What you need to do
In the entries below, find every line with "workplaces" and copy it.

(Dataset entries)
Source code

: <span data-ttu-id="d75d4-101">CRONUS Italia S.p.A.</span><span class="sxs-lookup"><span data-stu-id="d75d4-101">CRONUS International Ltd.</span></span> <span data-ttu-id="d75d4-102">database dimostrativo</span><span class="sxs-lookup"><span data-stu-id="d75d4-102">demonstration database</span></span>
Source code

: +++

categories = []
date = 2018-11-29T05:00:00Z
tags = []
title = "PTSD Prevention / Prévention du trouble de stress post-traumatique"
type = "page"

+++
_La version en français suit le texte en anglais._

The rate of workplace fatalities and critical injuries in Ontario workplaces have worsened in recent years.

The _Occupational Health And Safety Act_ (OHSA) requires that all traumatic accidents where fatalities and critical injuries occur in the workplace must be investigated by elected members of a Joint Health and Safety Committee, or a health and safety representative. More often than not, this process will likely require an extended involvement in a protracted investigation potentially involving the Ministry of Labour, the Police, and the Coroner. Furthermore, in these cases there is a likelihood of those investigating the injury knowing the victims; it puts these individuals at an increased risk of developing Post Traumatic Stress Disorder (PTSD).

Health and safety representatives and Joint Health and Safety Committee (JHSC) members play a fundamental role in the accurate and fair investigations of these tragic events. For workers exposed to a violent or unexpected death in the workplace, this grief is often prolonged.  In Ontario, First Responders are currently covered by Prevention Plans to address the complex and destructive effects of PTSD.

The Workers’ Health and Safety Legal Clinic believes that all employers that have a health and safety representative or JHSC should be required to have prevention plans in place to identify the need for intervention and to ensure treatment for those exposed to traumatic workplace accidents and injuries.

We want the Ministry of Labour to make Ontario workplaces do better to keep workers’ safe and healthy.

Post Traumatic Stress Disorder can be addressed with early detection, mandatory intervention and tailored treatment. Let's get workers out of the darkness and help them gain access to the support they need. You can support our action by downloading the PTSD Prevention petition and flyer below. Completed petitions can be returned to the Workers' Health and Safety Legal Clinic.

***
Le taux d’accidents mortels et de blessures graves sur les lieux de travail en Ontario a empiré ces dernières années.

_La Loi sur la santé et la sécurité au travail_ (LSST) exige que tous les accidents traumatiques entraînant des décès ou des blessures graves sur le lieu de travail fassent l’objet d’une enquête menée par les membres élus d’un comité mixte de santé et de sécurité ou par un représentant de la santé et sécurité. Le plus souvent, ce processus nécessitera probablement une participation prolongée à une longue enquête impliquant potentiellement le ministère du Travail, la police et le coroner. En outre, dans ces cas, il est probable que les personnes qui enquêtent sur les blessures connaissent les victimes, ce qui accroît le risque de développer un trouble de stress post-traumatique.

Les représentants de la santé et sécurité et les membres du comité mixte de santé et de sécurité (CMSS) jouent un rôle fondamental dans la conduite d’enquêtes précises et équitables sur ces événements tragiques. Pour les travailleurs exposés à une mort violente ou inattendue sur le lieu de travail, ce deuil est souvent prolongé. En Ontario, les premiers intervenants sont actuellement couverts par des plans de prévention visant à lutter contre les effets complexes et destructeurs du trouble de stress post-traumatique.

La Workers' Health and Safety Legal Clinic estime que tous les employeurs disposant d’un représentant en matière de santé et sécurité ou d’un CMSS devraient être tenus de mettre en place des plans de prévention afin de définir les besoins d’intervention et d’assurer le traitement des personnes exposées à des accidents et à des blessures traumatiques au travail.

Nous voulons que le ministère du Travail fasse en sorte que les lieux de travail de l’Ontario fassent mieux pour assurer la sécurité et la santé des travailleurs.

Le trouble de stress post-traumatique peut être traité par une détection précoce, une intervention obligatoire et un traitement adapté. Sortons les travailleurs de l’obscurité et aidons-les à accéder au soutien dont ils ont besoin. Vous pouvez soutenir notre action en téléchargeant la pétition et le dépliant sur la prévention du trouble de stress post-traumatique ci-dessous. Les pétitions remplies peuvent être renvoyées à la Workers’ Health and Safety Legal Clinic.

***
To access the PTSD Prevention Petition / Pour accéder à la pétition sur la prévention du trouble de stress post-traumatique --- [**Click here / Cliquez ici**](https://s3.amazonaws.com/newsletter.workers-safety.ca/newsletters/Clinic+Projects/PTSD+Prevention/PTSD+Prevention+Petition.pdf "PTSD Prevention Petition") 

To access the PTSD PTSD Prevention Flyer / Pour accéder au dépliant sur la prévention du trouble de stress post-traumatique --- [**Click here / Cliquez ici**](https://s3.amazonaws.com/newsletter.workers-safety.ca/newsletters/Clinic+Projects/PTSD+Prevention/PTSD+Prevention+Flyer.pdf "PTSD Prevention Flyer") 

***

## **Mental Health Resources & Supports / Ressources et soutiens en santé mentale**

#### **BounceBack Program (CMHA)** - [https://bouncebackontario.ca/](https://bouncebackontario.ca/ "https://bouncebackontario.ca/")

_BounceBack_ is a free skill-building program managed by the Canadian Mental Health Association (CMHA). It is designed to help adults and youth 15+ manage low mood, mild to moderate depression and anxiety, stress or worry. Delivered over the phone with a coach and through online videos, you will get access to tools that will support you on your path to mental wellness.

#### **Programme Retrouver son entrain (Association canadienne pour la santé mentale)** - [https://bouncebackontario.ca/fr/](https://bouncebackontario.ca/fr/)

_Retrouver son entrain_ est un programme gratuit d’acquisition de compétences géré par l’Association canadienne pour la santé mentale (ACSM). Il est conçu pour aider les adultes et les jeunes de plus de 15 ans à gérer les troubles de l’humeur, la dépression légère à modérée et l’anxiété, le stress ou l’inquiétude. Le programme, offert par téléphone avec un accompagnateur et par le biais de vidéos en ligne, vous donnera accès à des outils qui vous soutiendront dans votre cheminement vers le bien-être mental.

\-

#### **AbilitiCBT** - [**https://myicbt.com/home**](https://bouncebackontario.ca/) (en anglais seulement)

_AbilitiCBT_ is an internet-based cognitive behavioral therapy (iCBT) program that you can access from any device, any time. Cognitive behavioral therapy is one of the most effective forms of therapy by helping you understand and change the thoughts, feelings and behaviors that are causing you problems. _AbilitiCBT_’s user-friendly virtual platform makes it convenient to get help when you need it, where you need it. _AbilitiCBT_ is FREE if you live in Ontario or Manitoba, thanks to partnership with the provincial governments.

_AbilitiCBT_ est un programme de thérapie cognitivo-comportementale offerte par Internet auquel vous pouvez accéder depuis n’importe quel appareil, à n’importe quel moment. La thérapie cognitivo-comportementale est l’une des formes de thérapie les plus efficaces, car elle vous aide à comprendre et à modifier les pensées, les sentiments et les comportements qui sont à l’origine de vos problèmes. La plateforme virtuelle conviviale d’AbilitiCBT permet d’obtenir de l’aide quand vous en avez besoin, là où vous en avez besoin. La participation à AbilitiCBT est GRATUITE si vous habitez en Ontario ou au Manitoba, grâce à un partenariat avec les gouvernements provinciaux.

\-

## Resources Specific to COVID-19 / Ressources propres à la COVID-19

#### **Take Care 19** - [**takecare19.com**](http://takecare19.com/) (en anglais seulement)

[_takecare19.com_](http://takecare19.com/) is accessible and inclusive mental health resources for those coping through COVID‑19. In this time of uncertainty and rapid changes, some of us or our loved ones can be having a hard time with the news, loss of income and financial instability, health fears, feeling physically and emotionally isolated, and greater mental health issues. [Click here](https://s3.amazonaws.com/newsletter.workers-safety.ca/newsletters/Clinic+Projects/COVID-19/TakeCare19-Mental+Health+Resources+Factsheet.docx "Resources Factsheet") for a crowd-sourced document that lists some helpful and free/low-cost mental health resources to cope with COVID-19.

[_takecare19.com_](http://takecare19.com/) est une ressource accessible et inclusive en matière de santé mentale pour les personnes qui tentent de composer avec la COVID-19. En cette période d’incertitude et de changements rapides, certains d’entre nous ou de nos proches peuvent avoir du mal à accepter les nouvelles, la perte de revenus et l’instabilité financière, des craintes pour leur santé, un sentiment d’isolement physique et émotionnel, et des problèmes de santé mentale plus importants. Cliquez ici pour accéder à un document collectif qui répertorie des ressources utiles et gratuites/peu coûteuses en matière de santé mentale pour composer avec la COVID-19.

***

Exercise answer
The rate of workplace fatalities and critical injuries in Ontario workplaces have worsened in recent years.
We want the Ministry of Labour to make Ontario workplaces do better to keep workers’ safe and healthy.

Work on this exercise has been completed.